[Start of section]

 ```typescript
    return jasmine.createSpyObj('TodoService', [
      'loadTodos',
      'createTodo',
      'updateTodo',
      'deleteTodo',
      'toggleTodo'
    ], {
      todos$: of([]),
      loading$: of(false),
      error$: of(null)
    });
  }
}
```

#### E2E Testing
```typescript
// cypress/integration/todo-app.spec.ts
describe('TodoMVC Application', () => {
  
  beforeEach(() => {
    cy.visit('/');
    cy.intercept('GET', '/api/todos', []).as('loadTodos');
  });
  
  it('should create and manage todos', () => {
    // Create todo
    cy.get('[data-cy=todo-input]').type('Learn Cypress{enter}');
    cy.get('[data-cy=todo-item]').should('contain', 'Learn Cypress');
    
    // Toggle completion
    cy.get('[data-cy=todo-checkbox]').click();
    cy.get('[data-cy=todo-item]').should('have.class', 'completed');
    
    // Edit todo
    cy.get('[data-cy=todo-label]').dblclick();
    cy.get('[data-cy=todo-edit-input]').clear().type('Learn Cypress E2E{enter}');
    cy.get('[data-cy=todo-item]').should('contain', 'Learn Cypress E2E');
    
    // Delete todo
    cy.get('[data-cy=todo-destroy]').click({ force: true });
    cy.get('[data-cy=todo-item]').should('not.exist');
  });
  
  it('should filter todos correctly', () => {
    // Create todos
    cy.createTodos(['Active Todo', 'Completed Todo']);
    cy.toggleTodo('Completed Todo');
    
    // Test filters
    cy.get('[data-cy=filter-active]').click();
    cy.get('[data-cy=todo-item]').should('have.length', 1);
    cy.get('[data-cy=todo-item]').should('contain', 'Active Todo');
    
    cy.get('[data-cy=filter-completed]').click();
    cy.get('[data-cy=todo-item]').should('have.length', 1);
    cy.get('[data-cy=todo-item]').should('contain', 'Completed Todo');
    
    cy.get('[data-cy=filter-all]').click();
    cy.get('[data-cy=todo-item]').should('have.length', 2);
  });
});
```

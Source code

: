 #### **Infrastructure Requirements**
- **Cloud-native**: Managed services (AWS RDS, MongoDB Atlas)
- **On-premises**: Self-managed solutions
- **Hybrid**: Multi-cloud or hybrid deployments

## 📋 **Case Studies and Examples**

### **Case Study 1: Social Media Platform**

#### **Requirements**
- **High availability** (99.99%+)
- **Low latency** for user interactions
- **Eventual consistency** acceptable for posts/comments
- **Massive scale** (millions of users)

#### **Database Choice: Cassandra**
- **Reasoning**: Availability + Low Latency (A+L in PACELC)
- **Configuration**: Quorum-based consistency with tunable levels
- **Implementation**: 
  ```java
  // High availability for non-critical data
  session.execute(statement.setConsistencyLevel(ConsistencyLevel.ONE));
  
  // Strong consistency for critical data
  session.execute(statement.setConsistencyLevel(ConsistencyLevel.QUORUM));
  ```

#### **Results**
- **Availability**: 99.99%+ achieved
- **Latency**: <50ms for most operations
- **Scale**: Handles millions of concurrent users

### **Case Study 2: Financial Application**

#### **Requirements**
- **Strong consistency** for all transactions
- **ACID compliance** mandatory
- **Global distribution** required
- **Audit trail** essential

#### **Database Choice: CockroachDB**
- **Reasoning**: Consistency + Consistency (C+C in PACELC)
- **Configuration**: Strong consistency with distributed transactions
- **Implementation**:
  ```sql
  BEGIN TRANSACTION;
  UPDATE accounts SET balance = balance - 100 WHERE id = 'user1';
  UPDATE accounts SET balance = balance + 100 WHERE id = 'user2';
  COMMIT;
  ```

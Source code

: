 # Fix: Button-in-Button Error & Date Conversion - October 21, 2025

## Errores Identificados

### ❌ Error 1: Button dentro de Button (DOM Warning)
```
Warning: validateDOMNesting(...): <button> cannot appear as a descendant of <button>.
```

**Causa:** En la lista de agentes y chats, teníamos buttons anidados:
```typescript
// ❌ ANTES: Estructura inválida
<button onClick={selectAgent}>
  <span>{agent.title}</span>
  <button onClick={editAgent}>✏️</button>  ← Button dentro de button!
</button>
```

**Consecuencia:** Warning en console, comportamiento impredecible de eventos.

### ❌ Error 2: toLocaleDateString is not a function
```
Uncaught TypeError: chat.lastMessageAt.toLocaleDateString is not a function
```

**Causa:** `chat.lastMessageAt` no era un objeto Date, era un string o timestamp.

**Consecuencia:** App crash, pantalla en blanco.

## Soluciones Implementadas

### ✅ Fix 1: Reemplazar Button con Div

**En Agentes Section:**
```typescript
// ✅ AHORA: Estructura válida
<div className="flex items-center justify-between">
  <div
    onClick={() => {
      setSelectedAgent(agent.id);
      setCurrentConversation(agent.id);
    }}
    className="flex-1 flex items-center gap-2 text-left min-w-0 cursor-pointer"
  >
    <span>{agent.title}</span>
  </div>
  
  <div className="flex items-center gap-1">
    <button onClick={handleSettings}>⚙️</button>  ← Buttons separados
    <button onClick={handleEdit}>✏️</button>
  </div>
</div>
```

[End of section]

### WHAT YOU ARE ASKED TO DO
Give back every record exactly.

### OUTPUT OF THE TASK
 ```typescript
    return jasmine.createSpyObj('TodoService', [
      'loadTodos',
      'createTodo',
      'updateTodo',
      'deleteTodo',
      'toggleTodo'
    ], {
      todos$: of([]),
      loading$: of(false),
      error$: of(null)
    });
  }
}
```

#### E2E Testing
```typescript
// cypress/integration/todo-app.spec.ts
describe('TodoMVC Application', () => {
  
  beforeEach(() => {
    cy.visit('/');
    cy.intercept('GET', '/api/todos', []).as('loadTodos');
  });
  
  it('should create and manage todos', () => {
    // Create todo
    cy.get('[data-cy=todo-input]').type('Learn Cypress{enter}');
    cy.get('[data-cy=todo-item]').should('contain', 'Learn Cypress');
    
    // Toggle completion
    cy.get('[data-cy=todo-checkbox]').click();
    cy.get('[data-cy=todo-item]').should('have.class', 'completed');
    
    // Edit todo
    cy.get('[data-cy=todo-label]').dblclick();
    cy.get('[data-cy=todo-edit-input]').clear().type('Learn Cypress E2E{enter}');
    cy.get('[data-cy=todo-item]').should('contain', 'Learn Cypress E2E');
    
    // Delete todo
    cy.get('[data-cy=todo-destroy]').click({ force: true });
    cy.get('[data-cy=todo-item]').should('not.exist');
  });
  
  it('should filter todos correctly', () => {
    // Create todos
    cy.createTodos(['Active Todo', 'Completed Todo']);
    cy.toggleTodo('Completed Todo');
    
    // Test filters
    cy.get('[data-cy=filter-active]').click();
    cy.get('[data-cy=todo-item]').should('have.length', 1);
    cy.get('[data-cy=todo-item]').should('contain', 'Active Todo');
    
    cy.get('[data-cy=filter-completed]').click();
    cy.get('[data-cy=todo-item]').should('have.length', 1);
    cy.get('[data-cy=todo-item]').should('contain', 'Completed Todo');
    
    cy.get('[data-cy=filter-all]').click();
    cy.get('[data-cy=todo-item]').should('have.length', 2);
  });
});
```

Source code

: #### **Infrastructure Requirements**
- **Cloud-native**: Managed services (AWS RDS, MongoDB Atlas)
- **On-premises**: Self-managed solutions
- **Hybrid**: Multi-cloud or hybrid deployments

## 📋 **Case Studies and Examples**

### **Case Study 1: Social Media Platform**

#### **Requirements**
- **High availability** (99.99%+)
- **Low latency** for user interactions
- **Eventual consistency** acceptable for posts/comments
- **Massive scale** (millions of users)

#### **Database Choice: Cassandra**
- **Reasoning**: Availability + Low Latency (A+L in PACELC)
- **Configuration**: Quorum-based consistency with tunable levels
- **Implementation**: 
  ```java
  // High availability for non-critical data
  session.execute(statement.setConsistencyLevel(ConsistencyLevel.ONE));
  
  // Strong consistency for critical data
  session.execute(statement.setConsistencyLevel(ConsistencyLevel.QUORUM));
  ```

#### **Results**
- **Availability**: 99.99%+ achieved
- **Latency**: <50ms for most operations
- **Scale**: Handles millions of concurrent users

### **Case Study 2: Financial Application**

#### **Requirements**
- **Strong consistency** for all transactions
- **ACID compliance** mandatory
- **Global distribution** required
- **Audit trail** essential

#### **Database Choice: CockroachDB**
- **Reasoning**: Consistency + Consistency (C+C in PACELC)
- **Configuration**: Strong consistency with distributed transactions
- **Implementation**:
  ```sql
  BEGIN TRANSACTION;
  UPDATE accounts SET balance = balance - 100 WHERE id = 'user1';
  UPDATE accounts SET balance = balance + 100 WHERE id = 'user2';
  COMMIT;
  ```

Source code

: # Fix: Button-in-Button Error & Date Conversion - October 21, 2025

## Errores Identificados

### ❌ Error 1: Button dentro de Button (DOM Warning)
```
Warning: validateDOMNesting(...): <button> cannot appear as a descendant of <button>.
```

**Causa:** En la lista de agentes y chats, teníamos buttons anidados:
```typescript
// ❌ ANTES: Estructura inválida
<button onClick={selectAgent}>
  <span>{agent.title}</span>
  <button onClick={editAgent}>✏️</button>  ← Button dentro de button!
</button>
```

**Consecuencia:** Warning en console, comportamiento impredecible de eventos.

### ❌ Error 2: toLocaleDateString is not a function
```
Uncaught TypeError: chat.lastMessageAt.toLocaleDateString is not a function
```

**Causa:** `chat.lastMessageAt` no era un objeto Date, era un string o timestamp.

**Consecuencia:** App crash, pantalla en blanco.

## Soluciones Implementadas

### ✅ Fix 1: Reemplazar Button con Div

**En Agentes Section:**
```typescript
// ✅ AHORA: Estructura válida
<div className="flex items-center justify-between">
  <div
    onClick={() => {
      setSelectedAgent(agent.id);
      setCurrentConversation(agent.id);
    }}
    className="flex-1 flex items-center gap-2 text-left min-w-0 cursor-pointer"
  >
    <span>{agent.title}</span>
  </div>
  
  <div className="flex items-center gap-1">
    <button onClick={handleSettings}>⚙️</button>  ← Buttons separados
    <button onClick={handleEdit}>✏️</button>
  </div>
</div>
```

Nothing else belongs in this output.